▸ Task details
Copy out the entries below in full and exactly.

▸ Supplied data
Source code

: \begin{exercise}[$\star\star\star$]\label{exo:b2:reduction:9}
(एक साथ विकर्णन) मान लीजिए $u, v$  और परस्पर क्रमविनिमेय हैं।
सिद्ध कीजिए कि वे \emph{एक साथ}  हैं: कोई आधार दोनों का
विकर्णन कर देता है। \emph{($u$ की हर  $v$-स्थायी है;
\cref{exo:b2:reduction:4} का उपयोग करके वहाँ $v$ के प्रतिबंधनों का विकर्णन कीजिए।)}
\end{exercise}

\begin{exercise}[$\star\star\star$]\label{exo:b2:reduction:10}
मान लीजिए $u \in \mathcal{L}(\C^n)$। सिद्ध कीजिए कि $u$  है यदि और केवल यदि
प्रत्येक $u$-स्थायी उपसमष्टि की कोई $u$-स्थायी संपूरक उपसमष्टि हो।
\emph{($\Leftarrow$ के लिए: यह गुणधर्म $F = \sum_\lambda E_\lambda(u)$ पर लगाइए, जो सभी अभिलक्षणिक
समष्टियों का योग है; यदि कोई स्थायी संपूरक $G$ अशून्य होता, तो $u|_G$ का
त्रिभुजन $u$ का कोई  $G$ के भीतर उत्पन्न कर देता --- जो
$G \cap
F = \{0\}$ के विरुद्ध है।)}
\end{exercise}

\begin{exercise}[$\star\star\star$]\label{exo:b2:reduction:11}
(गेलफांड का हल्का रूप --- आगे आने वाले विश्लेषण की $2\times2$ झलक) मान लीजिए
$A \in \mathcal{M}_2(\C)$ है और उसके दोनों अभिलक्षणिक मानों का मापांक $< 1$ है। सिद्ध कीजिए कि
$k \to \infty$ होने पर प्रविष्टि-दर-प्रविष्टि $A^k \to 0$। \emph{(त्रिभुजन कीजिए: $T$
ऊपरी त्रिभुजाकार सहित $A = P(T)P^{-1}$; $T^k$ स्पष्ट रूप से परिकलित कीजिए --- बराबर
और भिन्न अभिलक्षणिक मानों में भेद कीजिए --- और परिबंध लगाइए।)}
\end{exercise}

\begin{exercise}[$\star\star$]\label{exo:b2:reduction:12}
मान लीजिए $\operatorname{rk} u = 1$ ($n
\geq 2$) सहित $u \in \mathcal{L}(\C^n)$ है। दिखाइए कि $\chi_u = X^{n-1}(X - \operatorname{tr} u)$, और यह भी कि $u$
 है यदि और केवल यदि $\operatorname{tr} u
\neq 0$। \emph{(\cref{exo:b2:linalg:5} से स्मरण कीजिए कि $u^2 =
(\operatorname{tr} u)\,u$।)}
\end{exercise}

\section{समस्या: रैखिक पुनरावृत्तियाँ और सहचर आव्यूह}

▸ Result of this exercise
Source code

: \begin{exercise}[$\star\star\star$]\label{exo:b2:reduction:9}
(एक साथ विकर्णन) मान लीजिए $u, v$  और परस्पर क्रमविनिमेय हैं।
सिद्ध कीजिए कि वे \emph{एक साथ}  हैं: कोई आधार दोनों का
विकर्णन कर देता है। \emph{($u$ की हर  $v$-स्थायी है;
\cref{exo:b2:reduction:4} का उपयोग करके वहाँ $v$ के प्रतिबंधनों का विकर्णन कीजिए।)}
\end{exercise}

\begin{exercise}[$\star\star\star$]\label{exo:b2:reduction:10}
मान लीजिए $u \in \mathcal{L}(\C^n)$। सिद्ध कीजिए कि $u$  है यदि और केवल यदि
प्रत्येक $u$-स्थायी उपसमष्टि की कोई $u$-स्थायी संपूरक उपसमष्टि हो।
\emph{($\Leftarrow$ के लिए: यह गुणधर्म $F = \sum_\lambda E_\lambda(u)$ पर लगाइए, जो सभी अभिलक्षणिक
समष्टियों का योग है; यदि कोई स्थायी संपूरक $G$ अशून्य होता, तो $u|_G$ का
त्रिभुजन $u$ का कोई  $G$ के भीतर उत्पन्न कर देता --- जो
$G \cap
F = \{0\}$ के विरुद्ध है।)}
\end{exercise}

\begin{exercise}[$\star\star\star$]\label{exo:b2:reduction:11}
(गेलफांड का हल्का रूप --- आगे आने वाले विश्लेषण की $2\times2$ झलक) मान लीजिए
$A \in \mathcal{M}_2(\C)$ है और उसके दोनों अभिलक्षणिक मानों का मापांक $< 1$ है। सिद्ध कीजिए कि
$k \to \infty$ होने पर प्रविष्टि-दर-प्रविष्टि $A^k \to 0$। \emph{(त्रिभुजन कीजिए: $T$
ऊपरी त्रिभुजाकार सहित $A = P(T)P^{-1}$; $T^k$ स्पष्ट रूप से परिकलित कीजिए --- बराबर
और भिन्न अभिलक्षणिक मानों में भेद कीजिए --- और परिबंध लगाइए।)}
\end{exercise}

\begin{exercise}[$\star\star$]\label{exo:b2:reduction:12}
मान लीजिए $\operatorname{rk} u = 1$ ($n
\geq 2$) सहित $u \in \mathcal{L}(\C^n)$ है। दिखाइए कि $\chi_u = X^{n-1}(X - \operatorname{tr} u)$, और यह भी कि $u$
 है यदि और केवल यदि $\operatorname{tr} u
\neq 0$। \emph{(\cref{exo:b2:linalg:5} से स्मरण कीजिए कि $u^2 =
(\operatorname{tr} u)\,u$।)}
\end{exercise}

\section{समस्या: रैखिक पुनरावृत्तियाँ और सहचर आव्यूह}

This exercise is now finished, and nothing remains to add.